Durante un rato no dijeron nada.
– Por Almaqh -prorrumpió entonces Shams. Su mirada iba del uno al otro-. Se parece muchísimo a ti. -Le caían lágrimas por las mejillas, reía y lloraba de alivio a la vez-. Se parece increíblemente a ti. Es verdaderamente hijo tuyo. -Su alivio se entremezclaba con vergüenza y arrepentimiento.
Feliz de ver a Dhiban desterrado de su vida, se dio cuenta, no obstante, de que precisamente esa alegría suya debió de ser para Mujzen como una bofetada en la cara. Cierto es que ya le había suplicado que la creyera al decirle que no había cedido ante Dhiban antes de estar segura de haberse quedado encinta, pero también comprendía que para Mujzen, frente a su infidelidad, la certeza de ser el padre no fuera más que un nimio consuelo.
Ella lo conocía bien, sabía de su amargo rencor por la vida, de su inseguridad. Sabía perfectamente lo importante que era para él su lealtad. «Maldita, maldita sea la desesperación», pensó Shams.
Se estremecía con tal fuerza que apenas si lograba tenerse en pie.
Mujzen la miró un instante con ceño. Apretaba tanto los labios que parecían blancos. Era imposible adivinar qué dirían cuando se abrieran. Una sacudida recorrió entonces su cuerpo, y estiró hacia Shams el brazo que tenía libre. Ella avanzó sollozando y con pasos vacilantes. Un instante después se abrazaban con todas sus fuerzas, y así permanecieron largo rato.
La flecha caída del sol
Por la tarde, Simún se presentó ante la riada de su pueblo en la escalinata del palacio, sobre la que el calor centelleaba y, así, transformaba la figura de la reina en una imagen onírica. Para los sabeos era una criatura casi divina que había regresado a su lado para gobernarlos envuelta en una aureola de oro.
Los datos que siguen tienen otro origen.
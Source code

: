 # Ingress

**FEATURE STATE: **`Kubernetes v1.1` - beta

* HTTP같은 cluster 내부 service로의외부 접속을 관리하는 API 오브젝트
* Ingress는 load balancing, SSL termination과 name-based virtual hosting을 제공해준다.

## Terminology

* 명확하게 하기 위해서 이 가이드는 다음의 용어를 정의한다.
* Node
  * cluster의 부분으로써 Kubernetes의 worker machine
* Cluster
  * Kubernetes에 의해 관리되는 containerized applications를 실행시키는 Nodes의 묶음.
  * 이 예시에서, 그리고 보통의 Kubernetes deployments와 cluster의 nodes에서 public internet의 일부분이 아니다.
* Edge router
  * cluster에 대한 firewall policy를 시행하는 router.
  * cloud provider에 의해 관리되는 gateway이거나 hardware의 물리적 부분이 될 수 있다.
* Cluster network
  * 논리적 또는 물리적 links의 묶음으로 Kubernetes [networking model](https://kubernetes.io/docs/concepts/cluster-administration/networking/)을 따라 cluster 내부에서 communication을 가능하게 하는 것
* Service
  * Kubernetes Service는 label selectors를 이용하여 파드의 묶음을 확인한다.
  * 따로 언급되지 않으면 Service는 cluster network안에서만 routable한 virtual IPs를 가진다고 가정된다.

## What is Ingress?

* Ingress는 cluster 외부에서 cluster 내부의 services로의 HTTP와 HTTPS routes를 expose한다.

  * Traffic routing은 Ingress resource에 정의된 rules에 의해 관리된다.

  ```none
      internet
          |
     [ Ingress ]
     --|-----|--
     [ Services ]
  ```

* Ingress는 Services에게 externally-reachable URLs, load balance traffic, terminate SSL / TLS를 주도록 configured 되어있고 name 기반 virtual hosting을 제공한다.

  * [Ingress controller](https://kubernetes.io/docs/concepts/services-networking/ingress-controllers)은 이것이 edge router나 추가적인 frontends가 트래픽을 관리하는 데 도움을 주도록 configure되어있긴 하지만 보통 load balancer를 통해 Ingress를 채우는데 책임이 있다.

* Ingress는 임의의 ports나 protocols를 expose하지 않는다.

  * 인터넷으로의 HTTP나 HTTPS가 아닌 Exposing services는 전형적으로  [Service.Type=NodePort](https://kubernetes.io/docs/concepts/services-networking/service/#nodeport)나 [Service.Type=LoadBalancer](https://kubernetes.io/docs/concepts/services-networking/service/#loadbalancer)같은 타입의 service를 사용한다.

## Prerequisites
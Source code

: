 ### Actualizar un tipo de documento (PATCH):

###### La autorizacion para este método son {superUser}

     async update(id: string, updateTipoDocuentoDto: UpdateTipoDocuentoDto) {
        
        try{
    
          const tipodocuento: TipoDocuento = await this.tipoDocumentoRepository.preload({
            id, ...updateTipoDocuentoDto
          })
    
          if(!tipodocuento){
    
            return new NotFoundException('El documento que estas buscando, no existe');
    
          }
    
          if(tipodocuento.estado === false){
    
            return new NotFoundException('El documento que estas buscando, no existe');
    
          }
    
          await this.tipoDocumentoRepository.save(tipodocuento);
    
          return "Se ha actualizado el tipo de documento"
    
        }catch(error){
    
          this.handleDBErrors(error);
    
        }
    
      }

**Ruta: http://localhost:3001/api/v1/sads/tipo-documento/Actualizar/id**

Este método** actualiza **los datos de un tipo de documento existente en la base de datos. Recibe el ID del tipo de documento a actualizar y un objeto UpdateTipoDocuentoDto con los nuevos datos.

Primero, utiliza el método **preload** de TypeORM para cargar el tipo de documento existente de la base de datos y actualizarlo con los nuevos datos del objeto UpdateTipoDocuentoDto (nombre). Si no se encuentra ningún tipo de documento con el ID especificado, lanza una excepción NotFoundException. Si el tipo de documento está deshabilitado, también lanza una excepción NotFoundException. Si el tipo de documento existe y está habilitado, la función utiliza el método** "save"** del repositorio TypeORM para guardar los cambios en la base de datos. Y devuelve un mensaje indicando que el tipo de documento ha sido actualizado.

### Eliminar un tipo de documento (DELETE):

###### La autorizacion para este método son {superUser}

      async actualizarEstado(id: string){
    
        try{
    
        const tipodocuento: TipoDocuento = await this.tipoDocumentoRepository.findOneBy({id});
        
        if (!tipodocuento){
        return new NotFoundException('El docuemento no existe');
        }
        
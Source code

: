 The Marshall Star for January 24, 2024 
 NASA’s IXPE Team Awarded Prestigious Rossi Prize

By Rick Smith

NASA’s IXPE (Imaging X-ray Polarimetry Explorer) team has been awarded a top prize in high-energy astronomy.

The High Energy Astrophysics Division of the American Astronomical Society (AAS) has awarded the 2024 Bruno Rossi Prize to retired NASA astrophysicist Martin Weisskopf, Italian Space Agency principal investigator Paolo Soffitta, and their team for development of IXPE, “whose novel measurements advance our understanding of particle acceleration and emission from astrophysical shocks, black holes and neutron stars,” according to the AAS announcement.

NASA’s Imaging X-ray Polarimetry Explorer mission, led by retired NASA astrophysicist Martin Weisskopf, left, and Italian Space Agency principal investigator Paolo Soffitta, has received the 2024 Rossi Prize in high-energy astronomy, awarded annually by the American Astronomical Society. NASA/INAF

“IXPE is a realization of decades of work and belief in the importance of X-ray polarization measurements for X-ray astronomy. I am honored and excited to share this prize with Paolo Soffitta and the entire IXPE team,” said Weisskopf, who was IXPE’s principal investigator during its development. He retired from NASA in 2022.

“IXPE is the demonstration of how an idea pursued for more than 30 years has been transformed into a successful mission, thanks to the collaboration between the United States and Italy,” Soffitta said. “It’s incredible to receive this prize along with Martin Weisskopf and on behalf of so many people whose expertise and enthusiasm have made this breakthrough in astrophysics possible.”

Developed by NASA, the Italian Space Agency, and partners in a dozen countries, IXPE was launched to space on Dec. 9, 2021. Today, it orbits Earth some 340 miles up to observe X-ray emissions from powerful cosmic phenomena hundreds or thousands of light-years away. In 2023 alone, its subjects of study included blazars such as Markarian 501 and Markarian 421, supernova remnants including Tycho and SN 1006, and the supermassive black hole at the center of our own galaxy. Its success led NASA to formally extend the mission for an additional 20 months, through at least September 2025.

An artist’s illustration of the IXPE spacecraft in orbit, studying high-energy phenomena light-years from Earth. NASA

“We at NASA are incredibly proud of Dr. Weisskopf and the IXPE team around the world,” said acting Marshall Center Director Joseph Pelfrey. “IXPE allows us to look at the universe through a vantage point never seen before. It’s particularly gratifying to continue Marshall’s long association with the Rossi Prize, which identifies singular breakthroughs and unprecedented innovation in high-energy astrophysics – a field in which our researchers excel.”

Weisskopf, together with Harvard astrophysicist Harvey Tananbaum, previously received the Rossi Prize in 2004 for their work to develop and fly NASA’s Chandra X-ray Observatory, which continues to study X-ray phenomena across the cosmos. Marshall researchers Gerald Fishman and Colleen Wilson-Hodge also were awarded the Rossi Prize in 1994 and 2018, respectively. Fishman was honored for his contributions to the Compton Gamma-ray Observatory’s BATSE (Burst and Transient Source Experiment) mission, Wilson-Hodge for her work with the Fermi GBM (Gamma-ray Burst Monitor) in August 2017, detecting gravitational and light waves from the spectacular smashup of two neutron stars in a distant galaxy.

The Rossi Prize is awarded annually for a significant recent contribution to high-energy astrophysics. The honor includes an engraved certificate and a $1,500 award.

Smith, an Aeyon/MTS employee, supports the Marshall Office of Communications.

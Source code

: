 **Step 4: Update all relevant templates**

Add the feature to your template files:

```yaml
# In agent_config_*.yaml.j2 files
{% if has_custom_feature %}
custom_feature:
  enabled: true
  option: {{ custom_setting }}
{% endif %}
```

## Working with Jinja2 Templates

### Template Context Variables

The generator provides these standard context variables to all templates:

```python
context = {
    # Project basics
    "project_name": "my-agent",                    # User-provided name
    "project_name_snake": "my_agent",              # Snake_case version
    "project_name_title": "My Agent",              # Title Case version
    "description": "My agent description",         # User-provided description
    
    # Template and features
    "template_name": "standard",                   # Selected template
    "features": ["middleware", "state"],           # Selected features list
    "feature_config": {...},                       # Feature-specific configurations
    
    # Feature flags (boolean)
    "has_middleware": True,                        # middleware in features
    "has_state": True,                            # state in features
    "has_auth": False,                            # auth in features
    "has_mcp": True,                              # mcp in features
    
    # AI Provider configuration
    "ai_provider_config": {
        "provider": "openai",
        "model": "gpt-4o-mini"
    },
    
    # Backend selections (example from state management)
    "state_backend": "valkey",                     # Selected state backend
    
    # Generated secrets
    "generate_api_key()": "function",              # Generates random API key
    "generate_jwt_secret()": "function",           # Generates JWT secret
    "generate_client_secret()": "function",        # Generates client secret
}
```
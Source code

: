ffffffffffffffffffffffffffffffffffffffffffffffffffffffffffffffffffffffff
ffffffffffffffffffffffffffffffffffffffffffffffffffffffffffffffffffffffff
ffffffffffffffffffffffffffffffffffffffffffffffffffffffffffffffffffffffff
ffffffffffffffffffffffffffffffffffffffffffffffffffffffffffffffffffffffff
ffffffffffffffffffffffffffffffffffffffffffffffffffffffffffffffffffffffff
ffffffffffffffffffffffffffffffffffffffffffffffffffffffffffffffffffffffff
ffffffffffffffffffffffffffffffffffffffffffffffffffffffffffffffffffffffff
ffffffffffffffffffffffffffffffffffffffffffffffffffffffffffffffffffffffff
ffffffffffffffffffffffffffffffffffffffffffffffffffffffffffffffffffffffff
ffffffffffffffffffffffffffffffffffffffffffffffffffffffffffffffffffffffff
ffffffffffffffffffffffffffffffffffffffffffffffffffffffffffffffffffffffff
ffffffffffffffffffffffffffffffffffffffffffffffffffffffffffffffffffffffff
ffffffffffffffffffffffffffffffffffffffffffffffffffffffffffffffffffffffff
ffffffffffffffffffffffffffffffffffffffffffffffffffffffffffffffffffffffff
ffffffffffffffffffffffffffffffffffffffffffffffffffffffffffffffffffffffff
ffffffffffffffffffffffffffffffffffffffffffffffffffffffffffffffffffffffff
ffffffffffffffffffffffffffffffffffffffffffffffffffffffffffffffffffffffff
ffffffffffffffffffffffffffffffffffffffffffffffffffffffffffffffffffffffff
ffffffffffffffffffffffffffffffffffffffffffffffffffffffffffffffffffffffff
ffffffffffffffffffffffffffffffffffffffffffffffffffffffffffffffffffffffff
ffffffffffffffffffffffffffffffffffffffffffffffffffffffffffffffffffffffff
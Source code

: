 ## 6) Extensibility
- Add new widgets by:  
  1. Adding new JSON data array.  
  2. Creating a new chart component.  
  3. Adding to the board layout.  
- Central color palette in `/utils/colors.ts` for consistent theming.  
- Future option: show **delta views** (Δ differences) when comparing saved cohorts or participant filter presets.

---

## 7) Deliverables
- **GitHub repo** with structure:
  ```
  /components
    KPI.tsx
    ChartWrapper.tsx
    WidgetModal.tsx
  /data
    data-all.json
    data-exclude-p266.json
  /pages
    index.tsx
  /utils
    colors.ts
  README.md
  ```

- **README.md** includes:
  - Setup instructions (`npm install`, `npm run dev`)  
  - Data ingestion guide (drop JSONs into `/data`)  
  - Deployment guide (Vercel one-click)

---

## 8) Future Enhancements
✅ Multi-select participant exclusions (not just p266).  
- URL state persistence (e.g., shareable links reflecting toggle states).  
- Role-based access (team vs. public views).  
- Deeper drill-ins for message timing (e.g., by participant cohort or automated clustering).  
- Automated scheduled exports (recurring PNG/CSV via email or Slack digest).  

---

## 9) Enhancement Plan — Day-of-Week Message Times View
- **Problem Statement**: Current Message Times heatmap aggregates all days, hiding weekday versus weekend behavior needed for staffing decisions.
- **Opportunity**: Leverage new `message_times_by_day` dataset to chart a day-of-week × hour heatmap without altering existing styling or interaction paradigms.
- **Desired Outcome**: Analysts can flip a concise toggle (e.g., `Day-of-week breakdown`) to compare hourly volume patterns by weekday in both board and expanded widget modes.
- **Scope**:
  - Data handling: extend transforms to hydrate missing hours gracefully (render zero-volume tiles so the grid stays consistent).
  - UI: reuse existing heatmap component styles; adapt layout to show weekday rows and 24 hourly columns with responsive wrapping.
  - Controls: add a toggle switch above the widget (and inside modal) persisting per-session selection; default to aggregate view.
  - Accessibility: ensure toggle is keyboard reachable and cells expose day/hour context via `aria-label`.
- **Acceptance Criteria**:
Volando sin ser vista por encima de ellos cruzó entonces susurrando una flecha que parecía proceder directamente del sol poniente, de su luz brillante como metal fundido; apenas un sonido maligno, un borrón negro y un ruido seco que acertó en el hombro de Marub. El gran guerrero se tambaleó levemente. La alcanzó con su fuerte mano, tiró de la caña y se la quedó mirando como si se hubiera materializado de pronto en el interior de su carne. De la punta goteaba su sangre vigorosa.
Alrededor de la reina se alzó un griterío que puso en movimiento a los guardias. La inquietud empezó a descender por los escalones y llegó hasta los espectadores sin que nadie supiera qué era lo que había sucedido.
Simún le puso una mano en el hombro a Marub y quiso mirarle la herida, pero él la apartó tras de sí.
– Venía de allí-gruñó, y entrecerró los ojos para escudriñar el edificio de enfrente-. De aquel tejado.
Antes de que Simún pudiera decir nada, les hizo una señal a dos de sus hombres y les ordenó que registraran la casa. Ellos bajaron la escalinata, pero en cuanto se mezclaron con el tumulto ya no lograron avanzar sino muy despacio.
Simún vio cómo la muchedumbre arrastraba hacia aquí y hacia allá a los hombres con sus lanzas.